Among the records below, which lines contain the string "height"? Report them.

Items from a data source
•••

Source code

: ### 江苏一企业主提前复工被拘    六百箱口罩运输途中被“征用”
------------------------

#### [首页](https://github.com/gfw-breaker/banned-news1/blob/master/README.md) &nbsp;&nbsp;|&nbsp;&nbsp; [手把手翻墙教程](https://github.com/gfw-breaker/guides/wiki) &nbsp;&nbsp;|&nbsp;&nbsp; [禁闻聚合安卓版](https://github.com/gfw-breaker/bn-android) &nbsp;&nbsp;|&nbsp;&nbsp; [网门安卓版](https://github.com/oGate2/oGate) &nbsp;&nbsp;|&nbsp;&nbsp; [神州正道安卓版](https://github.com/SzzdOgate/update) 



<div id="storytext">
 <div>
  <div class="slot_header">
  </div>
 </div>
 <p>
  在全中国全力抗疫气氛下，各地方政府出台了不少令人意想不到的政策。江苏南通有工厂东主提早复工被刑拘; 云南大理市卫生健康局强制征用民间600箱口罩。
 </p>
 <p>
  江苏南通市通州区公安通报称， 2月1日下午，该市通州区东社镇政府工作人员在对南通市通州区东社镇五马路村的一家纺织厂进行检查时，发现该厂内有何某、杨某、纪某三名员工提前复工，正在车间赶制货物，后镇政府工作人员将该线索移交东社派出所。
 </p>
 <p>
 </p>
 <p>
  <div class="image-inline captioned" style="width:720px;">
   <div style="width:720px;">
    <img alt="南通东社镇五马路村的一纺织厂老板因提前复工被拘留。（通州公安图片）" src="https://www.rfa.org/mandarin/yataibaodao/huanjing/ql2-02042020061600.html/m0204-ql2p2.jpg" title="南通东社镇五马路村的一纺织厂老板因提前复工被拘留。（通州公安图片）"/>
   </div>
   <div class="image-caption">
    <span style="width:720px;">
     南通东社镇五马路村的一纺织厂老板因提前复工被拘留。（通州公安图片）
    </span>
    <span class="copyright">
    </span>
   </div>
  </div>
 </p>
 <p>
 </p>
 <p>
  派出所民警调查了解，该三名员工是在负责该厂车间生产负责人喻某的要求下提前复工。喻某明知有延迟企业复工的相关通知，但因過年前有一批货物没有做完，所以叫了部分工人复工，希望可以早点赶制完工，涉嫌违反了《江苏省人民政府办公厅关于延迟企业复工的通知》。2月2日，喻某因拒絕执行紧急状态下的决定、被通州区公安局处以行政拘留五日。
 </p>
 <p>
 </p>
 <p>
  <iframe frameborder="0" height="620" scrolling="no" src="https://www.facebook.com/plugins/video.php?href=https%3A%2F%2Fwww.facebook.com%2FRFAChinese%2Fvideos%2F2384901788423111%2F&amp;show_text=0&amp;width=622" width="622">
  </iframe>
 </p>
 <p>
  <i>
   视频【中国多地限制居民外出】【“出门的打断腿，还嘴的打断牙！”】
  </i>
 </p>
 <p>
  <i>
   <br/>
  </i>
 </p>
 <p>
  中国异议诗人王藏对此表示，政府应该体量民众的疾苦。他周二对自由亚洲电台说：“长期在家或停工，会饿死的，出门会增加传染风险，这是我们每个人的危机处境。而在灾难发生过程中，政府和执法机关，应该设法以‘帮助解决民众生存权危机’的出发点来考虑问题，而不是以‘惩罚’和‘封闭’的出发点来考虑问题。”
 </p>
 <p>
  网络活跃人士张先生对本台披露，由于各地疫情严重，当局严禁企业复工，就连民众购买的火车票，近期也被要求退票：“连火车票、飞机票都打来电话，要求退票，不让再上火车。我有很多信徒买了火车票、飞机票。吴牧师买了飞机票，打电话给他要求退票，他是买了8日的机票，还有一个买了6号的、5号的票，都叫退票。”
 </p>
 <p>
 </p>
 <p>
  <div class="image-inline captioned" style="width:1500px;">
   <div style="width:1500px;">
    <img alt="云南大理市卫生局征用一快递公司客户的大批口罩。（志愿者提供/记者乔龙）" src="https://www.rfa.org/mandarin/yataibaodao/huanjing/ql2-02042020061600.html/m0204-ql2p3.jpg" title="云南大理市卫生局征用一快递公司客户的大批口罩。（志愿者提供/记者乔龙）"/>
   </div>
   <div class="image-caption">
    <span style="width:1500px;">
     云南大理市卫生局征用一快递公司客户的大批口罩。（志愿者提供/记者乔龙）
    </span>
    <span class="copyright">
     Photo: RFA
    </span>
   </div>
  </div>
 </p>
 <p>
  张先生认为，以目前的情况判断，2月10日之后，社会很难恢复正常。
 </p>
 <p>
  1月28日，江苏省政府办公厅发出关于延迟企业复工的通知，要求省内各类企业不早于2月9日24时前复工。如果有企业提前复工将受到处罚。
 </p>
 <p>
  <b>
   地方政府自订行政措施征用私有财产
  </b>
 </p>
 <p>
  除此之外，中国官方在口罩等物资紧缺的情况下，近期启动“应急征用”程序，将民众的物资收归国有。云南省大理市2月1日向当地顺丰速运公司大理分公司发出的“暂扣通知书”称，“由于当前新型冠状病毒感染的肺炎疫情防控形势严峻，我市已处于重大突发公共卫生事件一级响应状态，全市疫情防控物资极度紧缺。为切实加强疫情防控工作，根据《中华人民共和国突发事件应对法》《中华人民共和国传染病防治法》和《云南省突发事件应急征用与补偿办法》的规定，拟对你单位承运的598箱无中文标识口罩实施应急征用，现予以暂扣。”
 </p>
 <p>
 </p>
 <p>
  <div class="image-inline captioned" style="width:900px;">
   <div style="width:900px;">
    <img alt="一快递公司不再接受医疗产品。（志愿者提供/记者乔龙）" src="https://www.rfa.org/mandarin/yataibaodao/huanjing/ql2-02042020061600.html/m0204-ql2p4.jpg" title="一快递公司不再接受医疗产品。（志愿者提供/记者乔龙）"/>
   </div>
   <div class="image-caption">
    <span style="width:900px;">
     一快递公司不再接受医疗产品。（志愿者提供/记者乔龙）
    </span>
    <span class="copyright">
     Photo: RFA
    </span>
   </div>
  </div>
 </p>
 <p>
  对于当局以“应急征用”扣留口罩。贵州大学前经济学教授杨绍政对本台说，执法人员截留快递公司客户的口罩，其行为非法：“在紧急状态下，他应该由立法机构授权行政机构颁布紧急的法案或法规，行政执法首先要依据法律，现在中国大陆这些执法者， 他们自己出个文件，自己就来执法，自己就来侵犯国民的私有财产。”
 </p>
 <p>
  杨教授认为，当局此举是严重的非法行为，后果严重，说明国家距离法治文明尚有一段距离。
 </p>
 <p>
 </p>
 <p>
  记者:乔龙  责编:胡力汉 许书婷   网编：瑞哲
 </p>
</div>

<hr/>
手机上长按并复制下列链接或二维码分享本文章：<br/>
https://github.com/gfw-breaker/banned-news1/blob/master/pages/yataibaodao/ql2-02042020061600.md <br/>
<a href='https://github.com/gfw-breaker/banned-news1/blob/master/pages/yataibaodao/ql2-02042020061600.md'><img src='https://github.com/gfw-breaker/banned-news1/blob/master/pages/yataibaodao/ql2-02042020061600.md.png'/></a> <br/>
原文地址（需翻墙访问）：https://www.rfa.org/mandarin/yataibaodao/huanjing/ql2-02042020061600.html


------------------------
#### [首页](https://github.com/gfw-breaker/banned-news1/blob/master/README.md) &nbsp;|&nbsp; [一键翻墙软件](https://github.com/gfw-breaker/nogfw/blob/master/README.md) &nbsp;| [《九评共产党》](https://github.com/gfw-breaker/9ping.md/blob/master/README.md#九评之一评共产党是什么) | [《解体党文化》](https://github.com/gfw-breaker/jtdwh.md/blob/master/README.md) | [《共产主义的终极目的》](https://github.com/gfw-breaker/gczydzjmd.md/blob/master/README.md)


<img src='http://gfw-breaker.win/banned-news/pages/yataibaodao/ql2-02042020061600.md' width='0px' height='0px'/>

•••

◆ Solved exercise ◆
  <iframe frameborder="0" height="620" scrolling="no" src="https://www.facebook.com/plugins/video.php?href=https%3A%2F%2Fwww.facebook.com%2FRFAChinese%2Fvideos%2F2384901788423111%2F&amp;show_text=0&amp;width=622" width="622">
<img src='http://gfw-breaker.win/banned-news/pages/yataibaodao/ql2-02042020061600.md' width='0px' height='0px'/>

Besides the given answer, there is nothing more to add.